Thursday, February 15, 2007

Reflections on Teachers and Teaching

Honestly,I got bored whenever a teacher would not be jolly to students. I just do not feel like listening to them. I can say that because I do not know how hard is it to be a teacher. They are trying their best to do everything just to make the students learn from them. I am happy and honored that I am given a chance to teach students even only for a little time. It was the KYSD or Know Your School Day of the University of the Philippines. It is where students where given a chance to teach their fellow students about the subject assigned to that student. It is not only teaching but also being a staff of the school. There are students who act as the guidance counselor, the clerk, and be the principal.

I have the oppurtunity to teach the subject Math B or Geometry. I do not really like that subject because I do not excell in it. I find it very difficult. I have to study this and that. I am very slow in Math. I was really nervous. I have teach two sections not like some of my classmates, they are just teaching in our class. I have more time in studying it because I was assigned to teach on Friday. I really study but unfortunately, I did not understand some. I had a very hard time understanding it because I think that as I said I am really very slow in the subject Math. Geometry is somewhat easier than algebra but it is still Math. The real thing is I really really hate Math when I was in first year because for the two gradings I got a line of seven in Math. I am angry the teachers but I am angry at myself. It is my fault then why I have a very low grade in Math. What a challenging experience for me to teach Geometry.

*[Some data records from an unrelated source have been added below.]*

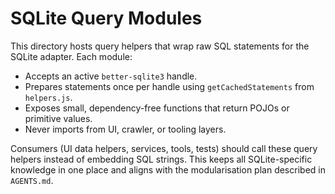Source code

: # SQLite Query Modules

This directory hosts query helpers that wrap raw SQL statements for the SQLite adapter. Each module:

- Accepts an active `better-sqlite3` handle.
- Prepares statements once per handle using `getCachedStatements` from `helpers.js`.
- Exposes small, dependency-free functions that return POJOs or primitive values.
- Never imports from UI, crawler, or tooling layers.

Consumers (UI data helpers, services, tools, tests) should call these query helpers instead of embedding SQL strings. This keeps all SQLite-specific knowledge in one place and aligns with the modularisation plan described in `AGENTS.md`.
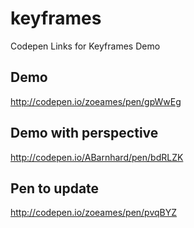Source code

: # keyframes
Codepen Links for Keyframes Demo

## Demo
http://codepen.io/zoeames/pen/gpWwEg

## Demo with perspective
http://codepen.io/ABarnhard/pen/bdRLZK

## Pen to update
http://codepen.io/zoeames/pen/pvqBYZ

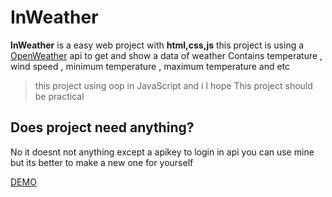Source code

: # InWeather
**InWeather** is a easy web project with **html,css,js**
this project is using a [OpenWeather](https://openweathermap.org/) api to get and show a data of weather Contains temperature , wind speed , minimum temperature , maximum temperature and etc 
>this project using oop in JavaScript and i I hope This project should be practical 

## Does project need anything?
No it doesnt not anything except a apikey to login in api 
you can use mine but its better to make a new one for yourself


[DEMO](http://inweather.nightcode.ml)


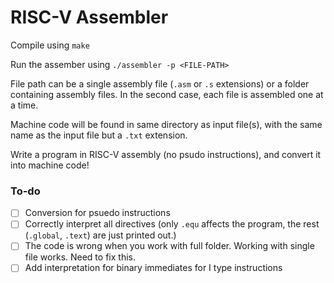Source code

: # RISC-V Assembler

Compile using `make`

Run the assember using `./assembler -p <FILE-PATH>`

File path can be a single assembly file (`.asm` or `.s` extensions) or a folder containing assembly files. In the second case, each file is assembled one at a time.

Machine code will be found in same directory as input file(s), with the same name as the input file but a `.txt` extension.

Write a program in RISC-V assembly (no psudo instructions), and convert it into machine code!

### To-do
- [ ] Conversion for psuedo instructions
- [ ] Correctly interpret all directives (only `.equ` affects the program, the rest (`.global`, `.text`) are just printed out.)
- [ ] The code is wrong when you work with full folder. Working with single file works. Need to fix this. 
- [ ] Add interpretation for binary immediates for I type instructions
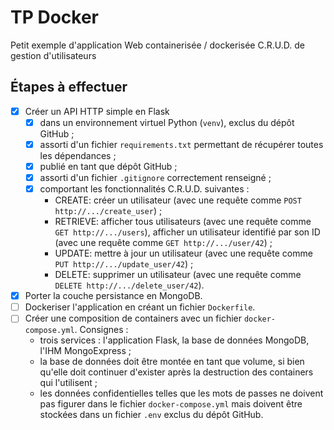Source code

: # TP Docker

Petit exemple d'application Web containerisée / dockerisée C.R.U.D. de gestion d'utilisateurs

## Étapes à effectuer

- [x] Créer un API HTTP simple en Flask
    - [x] dans un environnement virtuel Python (`venv`), exclus du dépôt GitHub ;
    - [x] assorti d'un fichier `requirements.txt` permettant de récupérer toutes les dépendances ;
    - [x] publié en tant que dépôt GitHub ;
    - [x] assorti d'un fichier `.gitignore` correctement renseigné ;
    - [x] comportant les fonctionnalités C.R.U.D. suivantes :
      - CREATE: créer un utilisateur (avec une requête comme `POST http://.../create_user`) ;
      - RETRIEVE: afficher tous utilisateurs (avec une requête comme `GET http://.../users`), afficher un utilisateur identifié par son ID (avec une requête comme `GET http://.../user/42`) ;
      - UPDATE: mettre à jour un utilisateur (avec une requête comme `PUT http://.../update_user/42`) ;
      - DELETE: supprimer un utilisateur (avec une requête comme `DELETE http://.../delete_user/42`).
- [x] Porter la couche persistance en MongoDB.
- [ ] Dockeriser l'application en créant un fichier `Dockerfile`.
- [ ] Créer une composition de containers avec un fichier `docker-compose.yml`. Consignes :
    - trois services : l'application Flask, la base de données MongoDB, l'IHM MongoExpress ;
    - la base de données doit être montée en tant que volume, si bien qu'elle doit continuer d'exister après la destruction des containers qui l'utilisent ;
    - les données confidentielles telles que les mots de passes ne doivent pas figurer dans le fichier `docker-compose.yml` mais doivent être stockées dans un fichier `.env` exclus du dépôt GitHub.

When the time comes that it will be my turn to teach them my chosen subject, I have so many WHAT IF in my mind. What if they will not understand the topic that I am going to teach them. What if they will blame me about their score when we will have a test about the topic because they do not understand. What if they would not want to listen to me because they find it boring. What if they do not like me as their temporary teacher. So many, right? But then I have to face those challenge given to me. It was okay but I think I did not expain clearly to my section because of I am nervous. It is normal for the first time. And also because some of my classmates were not listening to my discussion. But the other section was so nice to me. They were listening and cooperating.

Now I know the feeling of being a teacher even just for a little time. I already know the feeling when students listen and cooperate. You will feel happy. I also feel that whenever the students were not listening, you will feel that you are not a good teacher. I have learn my lesson now. It is not that easy as you think. Being a teacher is a very difficult job.